Я написал также тетушке и друзьям матери, сестрам Леспе и Педмон, и теперь пишу Вам с одной целью: чтобы Вы умоляли ее сделать все возможное, дабы спасти собственную жизнь.
Ваш верный друг
Поль де Вальде, граф де Вюйи.
Кло-Жодо,
20 декабря
Дорогая баронесса!
Поль написал, что Вы больны, упомянув при этом слово «смертельно». Сказал, Вы отказываетесь от операции, которая могла бы спасти Вам жизнь. Поль описывал операцию как способную облегчить течение болезни, я же надеюсь, она сумеет ее победить. Боюсь показаться неуважительным и небрежным к чему-либо, однако я пишу в чудовищной спешке, опасаясь не успеть отправить это письмо с последним дилижансом. Со следующим почтовым экипажем, боюсь, Вы разминетесь по дороге сюда.
Если Вы боитесь операции из-за боли, то болезнь под конец причинит боль куда сильнее. Страдать придется в любом случае, но Ваше мужество равно Вашим страданиям.
Приезд в гиато в данных обстоятельствах непозволителен, даже если б он стал последним для Вас. Умоляю, останьтесь в Париже и лягте под нож — все, кто любит Вас, желают Вам только добра. Я же отказываюсь считать это письмо к Вам последним. Надеюсь, Вы примете совет, и буду молиться о Вашем выздоровлении. Верю, что еще встречусь с Вами весной, когда здоровье Ваше станет много крепче.
Ваш друг
Собран Жодо.
Но встретились они раньше.
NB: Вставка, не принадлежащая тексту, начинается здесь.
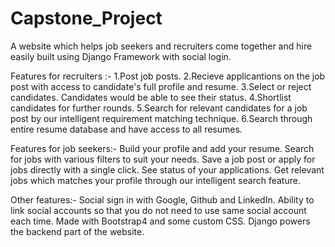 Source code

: # Capstone_Project

A website which helps job seekers and recruiters come together and hire easily built using Django Framework with social login.

Features for recruiters :-
  1.Post job posts.
  2.Recieve applicantions on the job post with access to candidate's full profile and resume.
  3.Select or reject candidates. Candidates would be able to see their status.
  4.Shortlist candidates for further rounds.
  5.Search for relevant candidates for a job post by our intelligent requirement matching technique.
  6.Search through entire resume database and have access to all resumes.
  
Features for job seekers:-
  Build your profile and add your resume.
  Search for jobs with various filters to suit your needs.
  Save a job post or apply for jobs directly with a single click.
  See status of your applications.
  Get relevant jobs which matches your profile through our intelligent search feature.
  
Other features:-
  Social sign in with Google, Github and LinkedIn.
  Ability to link social accounts so that you do not need to use same social account each time.
  Made with Bootstrap4 and some custom CSS.
  Django powers the backend part of the website.
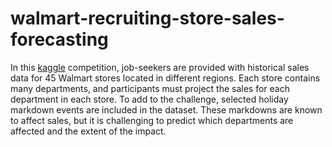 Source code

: # walmart-recruiting-store-sales-forecasting

In this [kaggle](https://www.kaggle.com/c/walmart-recruiting-store-sales-forecasting/overview) competition, job-seekers are provided with historical sales data for 45 Walmart stores located in different regions. Each store contains many departments, and participants must project the sales for each department in each store. To add to the challenge, selected holiday markdown events are included in the dataset. These markdowns are known to affect sales, but it is challenging to predict which departments are affected and the extent of the impact.
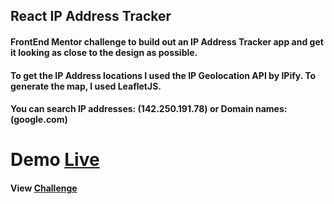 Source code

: ## React IP Address Tracker
#### FrontEnd Mentor challenge to build out an IP Address Tracker app and get it looking as close to the design as possible. 

#### To get the IP Address locations I used the IP Geolocation API by IPify. To generate the map, I used LeafletJS.
#### You can search IP addresses: (142.250.191.78) or Domain names: (google.com)
# Demo [Live](https://martys-ip-lookup.netlify.app/)
#### View [Challenge](https://www.frontendmentor.io/challenges/ip-address-tracker-I8-0yYAH0)
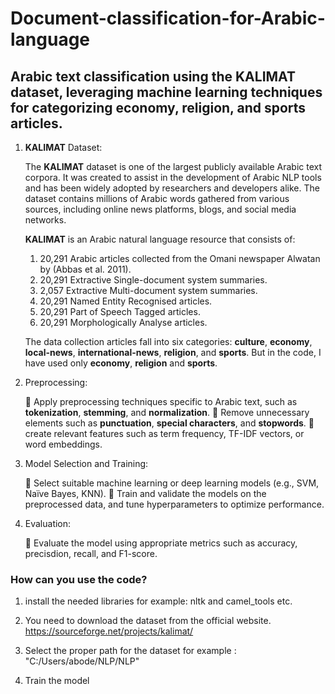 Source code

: # Document-classification-for-Arabic-language

  ## Arabic text classification using the KALIMAT dataset, leveraging machine learning techniques for categorizing economy, religion, and sports articles.

  1.  **KALIMAT** Dataset:
     
       The **KALIMAT** dataset is one of the largest publicly available Arabic text corpora. It was created to assist in the development of Arabic NLP tools and has been widely adopted by researchers and developers alike. The dataset contains millions of Arabic words gathered from various sources, including online news platforms, blogs, and social media networks.

       **KALIMAT** is an Arabic natural language resource that consists of:

        1.	20,291 Arabic articles collected from the Omani newspaper Alwatan by (Abbas et al. 2011).
        2.	20,291 Extractive Single-document system summaries.
        3.	2,057 Extractive Multi-document system summaries.
        4.	20,291 Named Entity Recognised articles.
        5.	20,291 Part of Speech Tagged articles.
        6.	20,291 Morphologically Analyse articles.

        The data collection articles fall into six categories:
          **culture**, **economy**, **local-news**, **international-news**, **religion**, and **sports**.
          But in the code, I have used only **economy**, **religion** and **sports**.

  2. Preprocessing:

       	Apply preprocessing techniques specific to Arabic text, such as **tokenization**, **stemming**, and **normalization**.
       	Remove unnecessary elements such as **punctuation**, **special characters**, and **stopwords**.
       	create relevant features such as term frequency, TF-IDF vectors, or word embeddings.
     
  3. Model Selection and Training:

       	Select suitable machine learning or deep learning models (e.g., SVM, Naïve Bayes, KNN).
       	Train and validate the models on the preprocessed data, and tune hyperparameters to optimize performance.

  4. Evaluation:

       	Evaluate the model using appropriate metrics such as accuracy, precisdion, recall, and F1-score.


### How can you use the code?

  1. install the needed libraries for example: nltk and camel_tools etc.

  2. You need to download the dataset from the official website. https://sourceforge.net/projects/kalimat/

  3. Select the proper path for the dataset for example : "C:/Users/abode/NLP/NLP"
       
  4. Train the model 


        
          

      

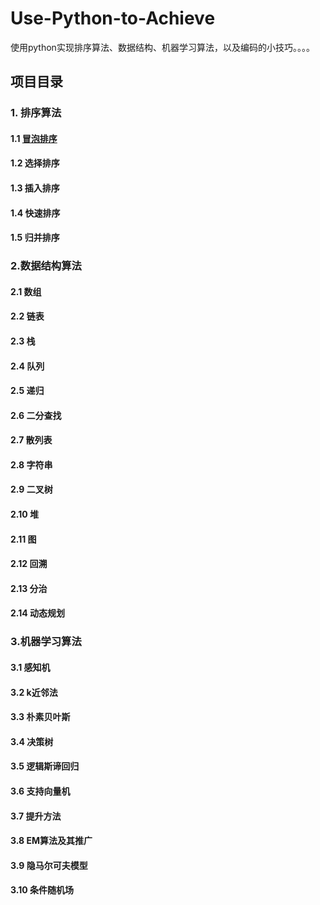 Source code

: # Use-Python-to-Achieve
使用python实现排序算法、数据结构、机器学习算法，以及编码的小技巧。。。。



## 项目目录

### 1. 排序算法

#### 1.1 [冒泡排序](https://github.com/lb971216008/Use-Python-to-Achieve/blob/master/Sorting/bubble_sort.ipynb)

#### 1.2 选择排序

#### 1.3 插入排序

#### 1.4 快速排序

#### 1.5 归并排序



### 2.数据结构算法

#### 2.1 数组

#### 2.2 链表

#### 2.3 栈

#### 2.4 队列

#### 2.5 递归

#### 2.6 二分查找

#### 2.7 散列表

#### 2.8 字符串

#### 2.9 二叉树

#### 2.10 堆

#### 2.11 图

#### 2.12 回溯

#### 2.13 分治

#### 2.14 动态规划



### 3.机器学习算法

#### 3.1 感知机

#### 3.2 k近邻法

#### 3.3 朴素贝叶斯

#### 3.4 决策树

#### 3.5 逻辑斯谛回归

#### 3.6 支持向量机

#### 3.7 提升方法

#### 3.8 EM算法及其推广

#### 3.9 隐马尔可夫模型

#### 3.10 条件随机场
Зимней ночью, когда валил густой снег, к шато подъехал экипаж Авроры. Собран слышал из своей комнаты в западном крыле, над бродильней, голос верхового во дворе, слышал, как заскрипели железные колеса кареты по гравию, как потом люди шли по коридорам и как шипели зажигаемые свечи.
Хозяйка и работник встретились следующим утром в самой маленькой гостиной шато. Аврора, закутанная в шали, сидела на диване, подобрав ноги, с книгой на коленях. Волосы ее были убраны в кружевной мешочек на затылке. Сама Аврора смотрелась усталой и бледной, но никак не пожелтевшей и не на пороге смерти.
Собран спросил, прочла ли баронесса его письмо, на что она отвечала: должно быть, ее экипаж разминулся по дороге с почтовой каретой. Отвечая, Аврора не смотрела на Собрана — смотрела вниз, подняв брови. Она только спросила: получил ли Собран посылку с книгами?
— Да, благодарю. Но прочел пока только Гюго.
Аврора подняла взгляд, собираясь поговорить о Викторе Гюго, но Собран опередил ее, сказав:
— Поль написал обо всем. Эта операция — надежда, которая не станет храниться, Аврора. Нельзя запечатать надежду в бутылку и надеяться на улучшение. Вы просто обязаны сделать все, что в ваших силах.
Аврора посмотрела на него — взгляд ее остыл так же быстро, как твердеет воск на погасшей свече. Она подобрала ноги, и цветочная вышивка на парчовой юбке, поймав свет, заиграла красками, словно живое оперение. Аврора плотнее закуталась в кашемировую шаль.